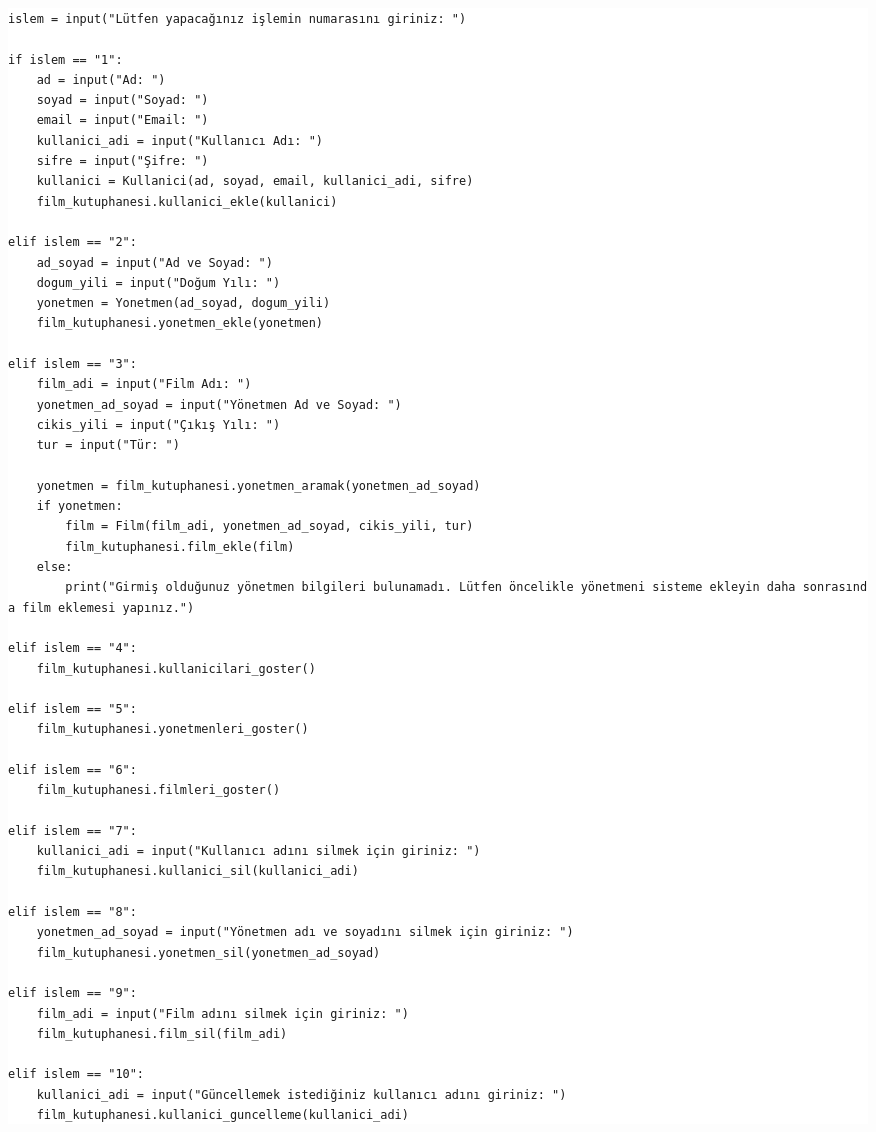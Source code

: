     islem = input("Lütfen yapacağınız işlemin numarasını giriniz: ")

    if islem == "1":
        ad = input("Ad: ")
        soyad = input("Soyad: ")
        email = input("Email: ")
        kullanici_adi = input("Kullanıcı Adı: ")
        sifre = input("Şifre: ")
        kullanici = Kullanici(ad, soyad, email, kullanici_adi, sifre)
        film_kutuphanesi.kullanici_ekle(kullanici)

    elif islem == "2":
        ad_soyad = input("Ad ve Soyad: ")
        dogum_yili = input("Doğum Yılı: ")
        yonetmen = Yonetmen(ad_soyad, dogum_yili)
        film_kutuphanesi.yonetmen_ekle(yonetmen)

    elif islem == "3":
        film_adi = input("Film Adı: ")
        yonetmen_ad_soyad = input("Yönetmen Ad ve Soyad: ")
        cikis_yili = input("Çıkış Yılı: ")
        tur = input("Tür: ")

        yonetmen = film_kutuphanesi.yonetmen_aramak(yonetmen_ad_soyad)
        if yonetmen:
            film = Film(film_adi, yonetmen_ad_soyad, cikis_yili, tur)
            film_kutuphanesi.film_ekle(film)
        else:
            print("Girmiş olduğunuz yönetmen bilgileri bulunamadı. Lütfen öncelikle yönetmeni sisteme ekleyin daha sonrasında film eklemesi yapınız.")

    elif islem == "4":
        film_kutuphanesi.kullanicilari_goster()

    elif islem == "5":
        film_kutuphanesi.yonetmenleri_goster()

    elif islem == "6":
        film_kutuphanesi.filmleri_goster()

    elif islem == "7":
        kullanici_adi = input("Kullanıcı adını silmek için giriniz: ")
        film_kutuphanesi.kullanici_sil(kullanici_adi)

    elif islem == "8":
        yonetmen_ad_soyad = input("Yönetmen adı ve soyadını silmek için giriniz: ")
        film_kutuphanesi.yonetmen_sil(yonetmen_ad_soyad)

    elif islem == "9":
        film_adi = input("Film adını silmek için giriniz: ")
        film_kutuphanesi.film_sil(film_adi)

    elif islem == "10":
        kullanici_adi = input("Güncellemek istediğiniz kullanıcı adını giriniz: ")
        film_kutuphanesi.kullanici_guncelleme(kullanici_adi)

§ **What to produce**: In the material above, please find every line that includes the word "sifre" and copy it.

§ **Answer section**:
        sifre = input("Şifre: ")
        kullanici = Kullanici(ad, soyad, email, kullanici_adi, sifre)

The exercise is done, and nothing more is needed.